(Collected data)

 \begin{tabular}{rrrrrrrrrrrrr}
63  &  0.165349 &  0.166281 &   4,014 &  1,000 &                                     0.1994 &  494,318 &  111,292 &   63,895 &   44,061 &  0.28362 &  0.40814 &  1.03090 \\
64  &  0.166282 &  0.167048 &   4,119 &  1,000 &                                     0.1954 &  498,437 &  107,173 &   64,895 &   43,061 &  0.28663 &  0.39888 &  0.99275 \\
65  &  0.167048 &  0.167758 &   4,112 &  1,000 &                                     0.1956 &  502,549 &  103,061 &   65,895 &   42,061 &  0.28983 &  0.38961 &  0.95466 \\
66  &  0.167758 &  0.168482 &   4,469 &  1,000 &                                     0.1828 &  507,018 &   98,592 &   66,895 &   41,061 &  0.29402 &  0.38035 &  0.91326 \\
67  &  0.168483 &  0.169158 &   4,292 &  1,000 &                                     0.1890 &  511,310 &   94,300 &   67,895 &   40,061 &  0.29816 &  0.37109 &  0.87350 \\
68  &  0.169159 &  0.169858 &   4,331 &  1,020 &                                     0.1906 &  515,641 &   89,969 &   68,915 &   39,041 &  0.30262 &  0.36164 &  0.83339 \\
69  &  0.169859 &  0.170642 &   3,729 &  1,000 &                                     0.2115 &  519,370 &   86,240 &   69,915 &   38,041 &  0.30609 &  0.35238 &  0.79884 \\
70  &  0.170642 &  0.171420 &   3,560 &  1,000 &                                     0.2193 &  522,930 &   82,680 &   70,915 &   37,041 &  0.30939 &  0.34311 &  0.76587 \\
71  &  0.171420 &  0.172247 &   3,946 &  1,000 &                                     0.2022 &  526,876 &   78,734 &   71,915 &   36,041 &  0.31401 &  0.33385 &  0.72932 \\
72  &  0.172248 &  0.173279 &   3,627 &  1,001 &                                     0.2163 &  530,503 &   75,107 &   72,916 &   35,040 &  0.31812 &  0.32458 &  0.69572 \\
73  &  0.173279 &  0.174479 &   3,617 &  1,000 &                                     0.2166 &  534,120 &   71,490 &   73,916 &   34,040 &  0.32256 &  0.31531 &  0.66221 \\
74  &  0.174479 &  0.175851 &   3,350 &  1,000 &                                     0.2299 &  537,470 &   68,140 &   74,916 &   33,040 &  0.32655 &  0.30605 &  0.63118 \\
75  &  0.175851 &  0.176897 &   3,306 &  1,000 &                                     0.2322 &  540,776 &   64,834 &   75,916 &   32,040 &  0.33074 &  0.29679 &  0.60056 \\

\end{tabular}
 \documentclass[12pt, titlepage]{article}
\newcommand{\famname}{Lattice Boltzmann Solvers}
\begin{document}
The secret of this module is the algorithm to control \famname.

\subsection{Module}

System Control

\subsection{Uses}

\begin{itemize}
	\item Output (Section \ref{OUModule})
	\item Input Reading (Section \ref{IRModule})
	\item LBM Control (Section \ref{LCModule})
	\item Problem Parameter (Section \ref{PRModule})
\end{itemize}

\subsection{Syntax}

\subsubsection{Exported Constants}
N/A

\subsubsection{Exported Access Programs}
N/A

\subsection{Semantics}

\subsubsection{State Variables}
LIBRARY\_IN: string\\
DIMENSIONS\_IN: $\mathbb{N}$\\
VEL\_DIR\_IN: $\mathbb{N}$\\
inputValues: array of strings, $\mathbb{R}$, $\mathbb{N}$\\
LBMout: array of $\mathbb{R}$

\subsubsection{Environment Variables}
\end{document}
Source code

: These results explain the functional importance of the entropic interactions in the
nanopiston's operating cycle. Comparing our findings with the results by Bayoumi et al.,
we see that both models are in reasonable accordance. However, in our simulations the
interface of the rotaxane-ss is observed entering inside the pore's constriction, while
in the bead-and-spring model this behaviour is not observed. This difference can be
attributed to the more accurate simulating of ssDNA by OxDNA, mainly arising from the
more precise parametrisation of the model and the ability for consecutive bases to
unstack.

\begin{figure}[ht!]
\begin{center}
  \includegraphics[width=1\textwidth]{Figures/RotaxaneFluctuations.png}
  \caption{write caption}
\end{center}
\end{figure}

● **Problem requirements**
Only lines with the word "this" count here; copy every one from the records.

● **Exercise answer**
The secret of this module is the algorithm to control \famname.
in the bead-and-spring model this behaviour is not observed. This difference can be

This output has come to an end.